ASSIGNED TASK =
Each record must be retyped word for word.

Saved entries
BEGIN

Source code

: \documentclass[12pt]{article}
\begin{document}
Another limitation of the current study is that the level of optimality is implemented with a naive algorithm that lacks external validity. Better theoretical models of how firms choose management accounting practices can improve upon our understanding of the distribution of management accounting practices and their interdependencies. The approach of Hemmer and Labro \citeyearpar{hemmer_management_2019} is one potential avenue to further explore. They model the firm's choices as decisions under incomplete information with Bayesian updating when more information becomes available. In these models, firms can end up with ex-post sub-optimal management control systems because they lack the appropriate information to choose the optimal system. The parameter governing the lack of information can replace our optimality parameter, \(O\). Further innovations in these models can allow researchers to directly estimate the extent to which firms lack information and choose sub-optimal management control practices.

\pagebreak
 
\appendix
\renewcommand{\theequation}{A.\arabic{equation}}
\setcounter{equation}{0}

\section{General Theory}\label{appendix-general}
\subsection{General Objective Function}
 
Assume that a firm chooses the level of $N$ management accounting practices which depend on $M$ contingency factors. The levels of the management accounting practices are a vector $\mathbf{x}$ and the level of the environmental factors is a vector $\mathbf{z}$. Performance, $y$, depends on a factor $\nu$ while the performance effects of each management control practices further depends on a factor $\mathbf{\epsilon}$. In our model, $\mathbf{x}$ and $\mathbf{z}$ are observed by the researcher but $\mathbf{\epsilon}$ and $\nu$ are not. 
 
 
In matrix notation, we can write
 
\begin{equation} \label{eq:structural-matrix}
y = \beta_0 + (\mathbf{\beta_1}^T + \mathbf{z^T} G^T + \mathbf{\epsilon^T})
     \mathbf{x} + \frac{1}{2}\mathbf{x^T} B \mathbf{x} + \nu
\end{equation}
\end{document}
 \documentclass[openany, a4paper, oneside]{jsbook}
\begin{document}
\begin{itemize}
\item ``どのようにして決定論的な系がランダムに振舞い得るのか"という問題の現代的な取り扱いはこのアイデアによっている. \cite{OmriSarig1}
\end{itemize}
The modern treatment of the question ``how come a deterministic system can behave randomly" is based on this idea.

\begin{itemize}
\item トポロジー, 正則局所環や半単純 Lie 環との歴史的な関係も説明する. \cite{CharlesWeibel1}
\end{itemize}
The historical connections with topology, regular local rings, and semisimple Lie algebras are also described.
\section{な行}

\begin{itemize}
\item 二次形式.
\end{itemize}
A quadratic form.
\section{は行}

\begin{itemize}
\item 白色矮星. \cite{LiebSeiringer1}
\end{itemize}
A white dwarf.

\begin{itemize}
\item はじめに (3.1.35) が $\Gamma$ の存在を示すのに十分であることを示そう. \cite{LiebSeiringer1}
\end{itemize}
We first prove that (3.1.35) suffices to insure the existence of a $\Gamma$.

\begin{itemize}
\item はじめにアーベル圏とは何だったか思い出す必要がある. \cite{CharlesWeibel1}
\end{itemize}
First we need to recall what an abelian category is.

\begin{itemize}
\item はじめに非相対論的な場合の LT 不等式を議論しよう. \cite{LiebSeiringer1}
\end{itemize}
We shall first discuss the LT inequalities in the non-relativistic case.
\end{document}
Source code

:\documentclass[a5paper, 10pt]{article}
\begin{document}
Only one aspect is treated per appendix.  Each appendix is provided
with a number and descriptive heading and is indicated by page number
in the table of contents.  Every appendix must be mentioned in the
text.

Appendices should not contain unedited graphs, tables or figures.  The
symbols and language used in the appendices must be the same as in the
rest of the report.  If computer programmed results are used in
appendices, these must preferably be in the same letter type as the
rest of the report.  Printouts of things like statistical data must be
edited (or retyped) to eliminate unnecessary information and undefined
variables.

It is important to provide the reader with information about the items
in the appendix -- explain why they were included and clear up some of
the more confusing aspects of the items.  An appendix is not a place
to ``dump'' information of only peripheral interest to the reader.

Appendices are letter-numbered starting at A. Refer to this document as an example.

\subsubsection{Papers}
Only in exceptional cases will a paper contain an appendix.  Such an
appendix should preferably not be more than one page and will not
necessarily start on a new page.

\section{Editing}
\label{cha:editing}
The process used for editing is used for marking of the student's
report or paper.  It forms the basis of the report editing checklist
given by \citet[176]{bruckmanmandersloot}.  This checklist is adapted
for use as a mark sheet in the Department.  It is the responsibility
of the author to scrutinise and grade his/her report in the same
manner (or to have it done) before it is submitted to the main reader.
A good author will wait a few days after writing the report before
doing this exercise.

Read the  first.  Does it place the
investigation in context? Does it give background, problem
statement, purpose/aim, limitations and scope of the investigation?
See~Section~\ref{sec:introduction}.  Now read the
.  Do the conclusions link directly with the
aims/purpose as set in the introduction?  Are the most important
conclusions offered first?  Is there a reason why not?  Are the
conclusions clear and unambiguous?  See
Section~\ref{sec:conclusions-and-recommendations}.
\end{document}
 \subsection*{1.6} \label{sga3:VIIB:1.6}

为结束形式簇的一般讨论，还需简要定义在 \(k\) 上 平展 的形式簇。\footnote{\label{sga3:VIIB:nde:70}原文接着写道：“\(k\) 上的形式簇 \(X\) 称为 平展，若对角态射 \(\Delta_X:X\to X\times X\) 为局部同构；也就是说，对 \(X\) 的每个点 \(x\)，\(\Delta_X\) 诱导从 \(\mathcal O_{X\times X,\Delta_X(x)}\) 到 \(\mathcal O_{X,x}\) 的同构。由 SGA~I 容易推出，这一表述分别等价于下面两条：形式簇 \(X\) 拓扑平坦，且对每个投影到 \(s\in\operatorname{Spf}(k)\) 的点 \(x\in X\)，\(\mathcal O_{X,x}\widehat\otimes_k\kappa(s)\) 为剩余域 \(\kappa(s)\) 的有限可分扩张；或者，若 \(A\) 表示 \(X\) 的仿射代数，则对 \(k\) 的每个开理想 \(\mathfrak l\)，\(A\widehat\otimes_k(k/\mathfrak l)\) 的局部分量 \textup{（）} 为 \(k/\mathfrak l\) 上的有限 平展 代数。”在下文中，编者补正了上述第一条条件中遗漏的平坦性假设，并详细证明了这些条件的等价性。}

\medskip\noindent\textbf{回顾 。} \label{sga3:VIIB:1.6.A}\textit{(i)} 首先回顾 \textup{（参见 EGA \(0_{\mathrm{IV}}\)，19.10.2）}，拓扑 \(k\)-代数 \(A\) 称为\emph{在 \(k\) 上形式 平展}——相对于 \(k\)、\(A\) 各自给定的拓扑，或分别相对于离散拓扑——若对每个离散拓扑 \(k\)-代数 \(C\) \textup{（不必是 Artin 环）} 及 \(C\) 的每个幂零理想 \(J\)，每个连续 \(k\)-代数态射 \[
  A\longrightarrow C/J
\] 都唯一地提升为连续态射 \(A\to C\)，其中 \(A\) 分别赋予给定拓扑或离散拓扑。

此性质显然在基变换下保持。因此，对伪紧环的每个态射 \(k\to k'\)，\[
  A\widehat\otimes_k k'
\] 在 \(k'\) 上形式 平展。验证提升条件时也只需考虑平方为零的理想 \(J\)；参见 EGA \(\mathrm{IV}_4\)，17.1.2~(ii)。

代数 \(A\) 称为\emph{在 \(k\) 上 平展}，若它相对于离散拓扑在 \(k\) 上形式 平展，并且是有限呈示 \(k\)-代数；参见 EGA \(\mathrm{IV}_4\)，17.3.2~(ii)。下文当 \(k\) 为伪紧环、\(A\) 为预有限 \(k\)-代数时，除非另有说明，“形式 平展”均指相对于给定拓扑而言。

END

EXERCISE ANSWER =
Source code

: \documentclass[12pt]{article}
\begin{document}
Another limitation of the current study is that the level of optimality is implemented with a naive algorithm that lacks external validity. Better theoretical models of how firms choose management accounting practices can improve upon our understanding of the distribution of management accounting practices and their interdependencies. The approach of Hemmer and Labro \citeyearpar{hemmer_management_2019} is one potential avenue to further explore. They model the firm's choices as decisions under incomplete information with Bayesian updating when more information becomes available. In these models, firms can end up with ex-post sub-optimal management control systems because they lack the appropriate information to choose the optimal system. The parameter governing the lack of information can replace our optimality parameter, \(O\). Further innovations in these models can allow researchers to directly estimate the extent to which firms lack information and choose sub-optimal management control practices.

\pagebreak
 
\appendix
\renewcommand{\theequation}{A.\arabic{equation}}
\setcounter{equation}{0}

\section{General Theory}\label{appendix-general}
\subsection{General Objective Function}
 
Assume that a firm chooses the level of $N$ management accounting practices which depend on $M$ contingency factors. The levels of the management accounting practices are a vector $\mathbf{x}$ and the level of the environmental factors is a vector $\mathbf{z}$. Performance, $y$, depends on a factor $\nu$ while the performance effects of each management control practices further depends on a factor $\mathbf{\epsilon}$. In our model, $\mathbf{x}$ and $\mathbf{z}$ are observed by the researcher but $\mathbf{\epsilon}$ and $\nu$ are not. 
 
 
In matrix notation, we can write
 
\begin{equation} \label{eq:structural-matrix}
y = \beta_0 + (\mathbf{\beta_1}^T + \mathbf{z^T} G^T + \mathbf{\epsilon^T})
     \mathbf{x} + \frac{1}{2}\mathbf{x^T} B \mathbf{x} + \nu
\end{equation}
\end{document}
 \documentclass[openany, a4paper, oneside]{jsbook}
\begin{document}
\begin{itemize}
\item ``どのようにして決定論的な系がランダムに振舞い得るのか"という問題の現代的な取り扱いはこのアイデアによっている. \cite{OmriSarig1}
\end{itemize}
The modern treatment of the question ``how come a deterministic system can behave randomly" is based on this idea.

\begin{itemize}
\item トポロジー, 正則局所環や半単純 Lie 環との歴史的な関係も説明する. \cite{CharlesWeibel1}
\end{itemize}
The historical connections with topology, regular local rings, and semisimple Lie algebras are also described.
\section{な行}

\begin{itemize}
\item 二次形式.
\end{itemize}
A quadratic form.
\section{は行}

\begin{itemize}
\item 白色矮星. \cite{LiebSeiringer1}
\end{itemize}
A white dwarf.

\begin{itemize}
\item はじめに (3.1.35) が $\Gamma$ の存在を示すのに十分であることを示そう. \cite{LiebSeiringer1}
\end{itemize}
We first prove that (3.1.35) suffices to insure the existence of a $\Gamma$.

\begin{itemize}
\item はじめにアーベル圏とは何だったか思い出す必要がある. \cite{CharlesWeibel1}
\end{itemize}
First we need to recall what an abelian category is.

\begin{itemize}
\item はじめに非相対論的な場合の LT 不等式を議論しよう. \cite{LiebSeiringer1}
\end{itemize}
We shall first discuss the LT inequalities in the non-relativistic case.
\end{document}
Source code

:\documentclass[a5paper, 10pt]{article}
\begin{document}
Only one aspect is treated per appendix.  Each appendix is provided
with a number and descriptive heading and is indicated by page number
in the table of contents.  Every appendix must be mentioned in the
text.

Appendices should not contain unedited graphs, tables or figures.  The
symbols and language used in the appendices must be the same as in the
rest of the report.  If computer programmed results are used in
appendices, these must preferably be in the same letter type as the
rest of the report.  Printouts of things like statistical data must be
edited (or retyped) to eliminate unnecessary information and undefined
variables.

It is important to provide the reader with information about the items
in the appendix -- explain why they were included and clear up some of
the more confusing aspects of the items.  An appendix is not a place
to ``dump'' information of only peripheral interest to the reader.

Appendices are letter-numbered starting at A. Refer to this document as an example.

\subsubsection{Papers}
Only in exceptional cases will a paper contain an appendix.  Such an
appendix should preferably not be more than one page and will not
necessarily start on a new page.

\section{Editing}
\label{cha:editing}
The process used for editing is used for marking of the student's
report or paper.  It forms the basis of the report editing checklist
given by \citet[176]{bruckmanmandersloot}.  This checklist is adapted
for use as a mark sheet in the Department.  It is the responsibility
of the author to scrutinise and grade his/her report in the same
manner (or to have it done) before it is submitted to the main reader.
A good author will wait a few days after writing the report before
doing this exercise.

Read the  first.  Does it place the
investigation in context? Does it give background, problem
statement, purpose/aim, limitations and scope of the investigation?
See~Section~\ref{sec:introduction}.  Now read the
.  Do the conclusions link directly with the
aims/purpose as set in the introduction?  Are the most important
conclusions offered first?  Is there a reason why not?  Are the
conclusions clear and unambiguous?  See
Section~\ref{sec:conclusions-and-recommendations}.
\end{document}
 \subsection*{1.6} \label{sga3:VIIB:1.6}

为结束形式簇的一般讨论，还需简要定义在 \(k\) 上 平展 的形式簇。\footnote{\label{sga3:VIIB:nde:70}原文接着写道：“\(k\) 上的形式簇 \(X\) 称为 平展，若对角态射 \(\Delta_X:X\to X\times X\) 为局部同构；也就是说，对 \(X\) 的每个点 \(x\)，\(\Delta_X\) 诱导从 \(\mathcal O_{X\times X,\Delta_X(x)}\) 到 \(\mathcal O_{X,x}\) 的同构。由 SGA~I 容易推出，这一表述分别等价于下面两条：形式簇 \(X\) 拓扑平坦，且对每个投影到 \(s\in\operatorname{Spf}(k)\) 的点 \(x\in X\)，\(\mathcal O_{X,x}\widehat\otimes_k\kappa(s)\) 为剩余域 \(\kappa(s)\) 的有限可分扩张；或者，若 \(A\) 表示 \(X\) 的仿射代数，则对 \(k\) 的每个开理想 \(\mathfrak l\)，\(A\widehat\otimes_k(k/\mathfrak l)\) 的局部分量 \textup{（）} 为 \(k/\mathfrak l\) 上的有限 平展 代数。”在下文中，编者补正了上述第一条条件中遗漏的平坦性假设，并详细证明了这些条件的等价性。}

\medskip\noindent\textbf{回顾 。} \label{sga3:VIIB:1.6.A}\textit{(i)} 首先回顾 \textup{（参见 EGA \(0_{\mathrm{IV}}\)，19.10.2）}，拓扑 \(k\)-代数 \(A\) 称为\emph{在 \(k\) 上形式 平展}——相对于 \(k\)、\(A\) 各自给定的拓扑，或分别相对于离散拓扑——若对每个离散拓扑 \(k\)-代数 \(C\) \textup{（不必是 Artin 环）} 及 \(C\) 的每个幂零理想 \(J\)，每个连续 \(k\)-代数态射 \[
  A\longrightarrow C/J
\] 都唯一地提升为连续态射 \(A\to C\)，其中 \(A\) 分别赋予给定拓扑或离散拓扑。

此性质显然在基变换下保持。因此，对伪紧环的每个态射 \(k\to k'\)，\[
  A\widehat\otimes_k k'
\] 在 \(k'\) 上形式 平展。验证提升条件时也只需考虑平方为零的理想 \(J\)；参见 EGA \(\mathrm{IV}_4\)，17.1.2~(ii)。

代数 \(A\) 称为\emph{在 \(k\) 上 平展}，若它相对于离散拓扑在 \(k\) 上形式 平展，并且是有限呈示 \(k\)-代数；参见 EGA \(\mathrm{IV}_4\)，17.3.2~(ii)。下文当 \(k\) 为伪紧环、\(A\) 为预有限 \(k\)-代数时，除非另有说明，“形式 平展”均指相对于给定拓扑而言。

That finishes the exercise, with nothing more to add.